Bill McCormack Jr.- In 1974 Bill thought that ?in the sports world, girls were treated as second class citizens? so he volunteered to coach in the Soccer Association of Columbia. Since then, during 67 seasons (34 years), he’s coached more than 500 girls and his Green Machine team has won 11 league championships. But Bill always stresses that it’s not the number of wins that should measure success, but how his players play the game. To provide more opportunities for girls, Bill created a clinic to focus on skill development. He also reorganized the recreational league into a tiered structure. In 1996 he was the recipient of the Jack and Ellie Boussy Award for outstanding service to youth soccer. Bill has also coached boys teams in the Columbia Basketball Association for 23 years.

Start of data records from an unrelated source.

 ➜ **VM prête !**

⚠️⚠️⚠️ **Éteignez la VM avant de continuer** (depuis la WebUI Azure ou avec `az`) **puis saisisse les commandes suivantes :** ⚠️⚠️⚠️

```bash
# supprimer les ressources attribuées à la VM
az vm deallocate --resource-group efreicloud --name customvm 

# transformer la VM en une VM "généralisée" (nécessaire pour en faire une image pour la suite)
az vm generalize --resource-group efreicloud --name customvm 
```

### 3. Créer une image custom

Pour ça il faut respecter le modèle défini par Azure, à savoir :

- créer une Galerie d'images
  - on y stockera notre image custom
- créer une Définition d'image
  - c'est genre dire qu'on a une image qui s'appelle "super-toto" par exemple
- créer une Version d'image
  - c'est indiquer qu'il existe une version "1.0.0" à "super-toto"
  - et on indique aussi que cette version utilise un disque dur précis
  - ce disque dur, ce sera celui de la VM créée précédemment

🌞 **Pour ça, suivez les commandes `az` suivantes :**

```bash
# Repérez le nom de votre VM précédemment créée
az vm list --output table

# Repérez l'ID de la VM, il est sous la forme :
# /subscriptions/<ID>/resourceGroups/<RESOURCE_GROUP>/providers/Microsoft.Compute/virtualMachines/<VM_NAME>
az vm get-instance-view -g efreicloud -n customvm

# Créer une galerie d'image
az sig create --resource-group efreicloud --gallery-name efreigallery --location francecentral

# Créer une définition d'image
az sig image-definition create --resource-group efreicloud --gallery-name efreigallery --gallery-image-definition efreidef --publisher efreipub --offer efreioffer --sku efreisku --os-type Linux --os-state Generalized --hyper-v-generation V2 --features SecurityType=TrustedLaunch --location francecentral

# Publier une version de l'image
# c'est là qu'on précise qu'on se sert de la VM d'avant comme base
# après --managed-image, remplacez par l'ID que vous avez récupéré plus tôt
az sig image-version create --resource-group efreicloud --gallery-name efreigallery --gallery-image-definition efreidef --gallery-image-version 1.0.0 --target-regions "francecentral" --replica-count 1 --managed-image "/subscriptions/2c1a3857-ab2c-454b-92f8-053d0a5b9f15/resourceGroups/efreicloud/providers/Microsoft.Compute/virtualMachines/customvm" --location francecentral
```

Joseph Wall- Joe was a leader in developing and promoting youth and high school wrestling programs for more than 25 years. He filled many roles, from coach and commissioner of youth programs to the behind-the-scenes guy who made high school clinics and tournaments run smoothly. In 1971, Joe started the Columbia Optimist Junior Wrestling Program, which soon became a feeder program for high school teams. Two years later, he organized wrestling clinics in the county’s high schools, which led to the first Howard County Junior Wrestling Tournament (1975). He served as a volunteer coach at three high schools. Joe also coached in the Columbia Optimist Junior Football Program for 14 years. In 1982, Joe and Ray Page coached a Columbia Optimist team that won the Mid-Atlantic Pop Warner Football Tournament in the 11-13 age group.

James Yedlicka Jr.- As the recreation director for the Columbia Association during its infancy, Jim helped lay the foundation for many of Howard County’s most successful recreational programs. He contributed to baseball, softball and basketball leagues for youth and adults, and started a youth soccer clinic which eventually grew into the Soccer Association of Columbia. Those who remember Jim say he put his heart and soul into making Columbia’s recreation programs a role model for other communities. After his position as recreation director was phased out in 1977, he moved to Wilmington, N.C, where he was involved in other recreational programs. Jim, who died in 1992, was the recipient of numerous community service awards here and served on the Maryland Commission on Physical Fitness.